• Data records:
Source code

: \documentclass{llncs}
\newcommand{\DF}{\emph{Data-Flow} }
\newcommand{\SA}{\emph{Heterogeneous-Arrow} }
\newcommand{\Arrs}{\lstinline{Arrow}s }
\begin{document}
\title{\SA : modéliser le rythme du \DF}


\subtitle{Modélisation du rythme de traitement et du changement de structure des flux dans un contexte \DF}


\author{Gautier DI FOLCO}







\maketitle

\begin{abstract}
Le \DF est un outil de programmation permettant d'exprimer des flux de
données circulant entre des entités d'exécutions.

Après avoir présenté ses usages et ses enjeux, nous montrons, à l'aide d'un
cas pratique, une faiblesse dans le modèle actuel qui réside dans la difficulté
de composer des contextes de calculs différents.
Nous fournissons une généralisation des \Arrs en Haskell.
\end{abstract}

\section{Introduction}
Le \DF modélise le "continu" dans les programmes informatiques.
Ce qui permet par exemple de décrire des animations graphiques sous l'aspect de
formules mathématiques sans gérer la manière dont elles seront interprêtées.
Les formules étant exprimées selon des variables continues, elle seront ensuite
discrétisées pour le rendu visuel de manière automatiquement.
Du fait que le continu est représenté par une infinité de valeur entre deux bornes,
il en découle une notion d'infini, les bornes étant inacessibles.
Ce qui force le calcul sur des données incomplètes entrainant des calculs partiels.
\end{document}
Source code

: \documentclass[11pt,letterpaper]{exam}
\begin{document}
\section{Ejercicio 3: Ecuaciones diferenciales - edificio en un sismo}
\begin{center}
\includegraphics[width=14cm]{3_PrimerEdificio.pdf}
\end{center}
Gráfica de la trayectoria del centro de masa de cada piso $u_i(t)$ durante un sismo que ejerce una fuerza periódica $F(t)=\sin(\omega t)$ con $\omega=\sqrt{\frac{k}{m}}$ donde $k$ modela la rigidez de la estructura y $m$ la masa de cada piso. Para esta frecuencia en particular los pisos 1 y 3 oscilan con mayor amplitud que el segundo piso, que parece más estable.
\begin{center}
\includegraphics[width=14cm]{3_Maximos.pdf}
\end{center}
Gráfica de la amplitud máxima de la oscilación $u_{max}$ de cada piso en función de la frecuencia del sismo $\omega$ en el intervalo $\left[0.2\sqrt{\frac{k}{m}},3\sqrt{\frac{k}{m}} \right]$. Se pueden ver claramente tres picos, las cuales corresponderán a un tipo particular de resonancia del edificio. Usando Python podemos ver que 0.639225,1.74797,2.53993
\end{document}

• Task details:
Within the entries above, find each line where "entre" appears; copy every one.

• Solution:
données circulant entre des entités d'exécutions.
Du fait que le continu est représenté par une infinité de valeur entre deux bornes,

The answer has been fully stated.